Conor McGrath - and the way he might ask you for a hot chicken roll

I’m fairly sure I had little to add to the conversation. Junior hurling in the UK wouldn’t be high on the list of informed debate topics in the presence of those lads. These days I tend to enjoy just listening more in any case.

Maybe someday we could put that to the test?

To be fair he’d know a clubmate of yours in Manchester very well.

This hasn’t really gone the way @Colin Montgomerie intended

+1

its twee, it shows that TAN is a half wit and it highlights how unpopular bogball is

John Farrell? They hurled together, and we had a laugh about it. John Farrell is an absolute gent. I remember one of your lads, it may have been mark Lyons, back in the day when we used gat hammered by ye four times a year, bemoaning that it was almost impossible to get a shot past him. Even in training he would save loads of one on one shots. He had unbelievable reflexes. Really nice man.

Why flatty, you old dog you, are you propositioning me? o_O

Well I have to cast the net wide these days.

@caoimhaoin disagrees with this post :o

CUNT!

[QUOTE=“myboyblue, post: 1044735, member: 180”]@caoimhaoin disagrees with this post :eek:

CUNT![/QUOTE]
:eek::mad:

save me ‘the boy next door’ shit…i remember being in the company of an intercounty footballer from meath in a college bar after a match and some lad in a louth jersey came up to him and started chatting to him…he asked him what he thought about football in louth to which the meath lad replied ‘jesus, it wouldn’t be a bad idea!’…cue a bar brawl and a scene from batman with crack bang wallop everywhere…old skool…

@Colin Montgomerie 's intended thread would work far better as the more risky proposition* of naming GAA stars you have witnessed acting the bollix, and expounding.

*its not libel if it’s true??

Ah lovely :smiley: :clap:

I had a similar type of conversation with Conor McGauran (sic) once.

[QUOTE=“maroonandwhite, post: 1044180, member: 1406”]You reckon he should have been in the shop asking for discounts roaring ‘do you not know who I am!’

He’s top class, but I’d still have Canning.[/QUOTE]

the point being that in all the time he is going in there he never once even hinted that he played hurling you fcuking idiot.
Thats a rare enough quality in a human being that they wouldn`t even let slip a hint about it.

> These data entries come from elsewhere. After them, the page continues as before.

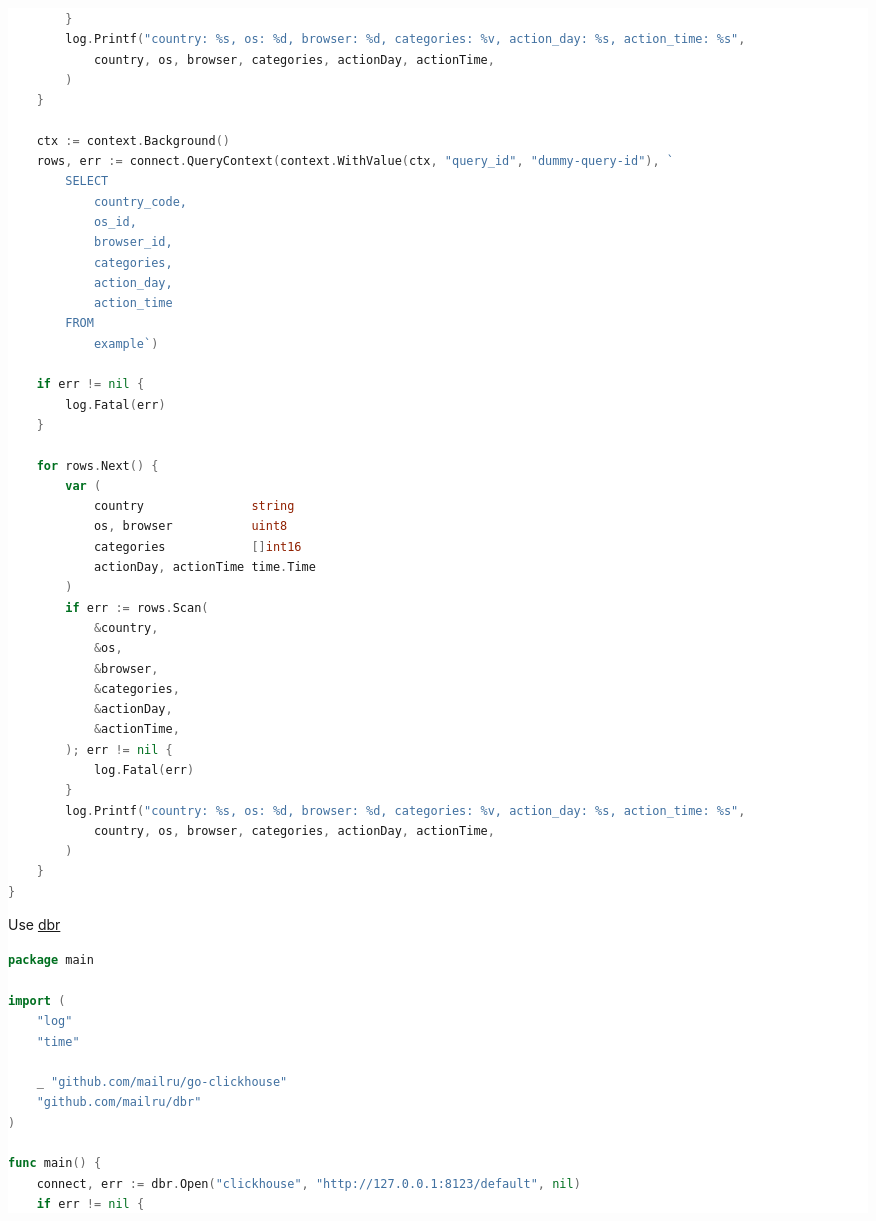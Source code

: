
 ```go
		}
		log.Printf("country: %s, os: %d, browser: %d, categories: %v, action_day: %s, action_time: %s",
			country, os, browser, categories, actionDay, actionTime,
		)
	}

	ctx := context.Background()
	rows, err := connect.QueryContext(context.WithValue(ctx, "query_id", "dummy-query-id"), `
		SELECT
			country_code,
			os_id,
			browser_id,
			categories,
			action_day,
			action_time
		FROM
			example`)

	if err != nil {
		log.Fatal(err)
	}

	for rows.Next() {
		var (
			country               string
			os, browser           uint8
			categories            []int16
			actionDay, actionTime time.Time
		)
		if err := rows.Scan(
			&country,
			&os,
			&browser,
			&categories,
			&actionDay,
			&actionTime,
		); err != nil {
			log.Fatal(err)
		}
		log.Printf("country: %s, os: %d, browser: %d, categories: %v, action_day: %s, action_time: %s",
			country, os, browser, categories, actionDay, actionTime,
		)
	}
}
```

Use [dbr](https://github.com/mailru/dbr)

```go
package main

import (
	"log"
	"time"

	_ "github.com/mailru/go-clickhouse"
	"github.com/mailru/dbr"
)

func main() {
	connect, err := dbr.Open("clickhouse", "http://127.0.0.1:8123/default", nil)
	if err != nil {
```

Good for you re canning as he is your county man but the fact is canning has played really badly as often as he has played well. thats simply not the case with mcgrath

[QUOTE=“Elvis Brandenberg Kremmen, post: 1044658, member: 1624”]Met him on the first night of a holiday in Turkey a few years ago and gave a couple of nights drinking with himself and his missus. Sound pair.

He can certainly drink alright![/QUOTE]

Sound man bought me and a pal of mine a rake of vodka and red bulls in his pub one night.

[QUOTE=“twiceasnice97, post: 1044749, member: 1061”]the point being that in all the time he is going in there he never once even hinted that he played hurling you fcuking idiot.
Thats a rare enough quality in a human being that they wouldn`t even let slip a hint about it.
[/QUOTE]

what the fook is an inter county hurler doing going to the deli counter on a regular basis?..Admin, delete this thread before Davy sees it and ends this lad’s inter county career…

it is possible to buy other items beyong wedges and sausage roles in these places

any serious athlete would be preparing his own meals as he knows exactly what’s in it…tahts why I think its your typical old wives tale…he probably went in there once

I see, so you reckon he would be incapable of standing in front of a deli counter and telling someone to put a few items into a roll then?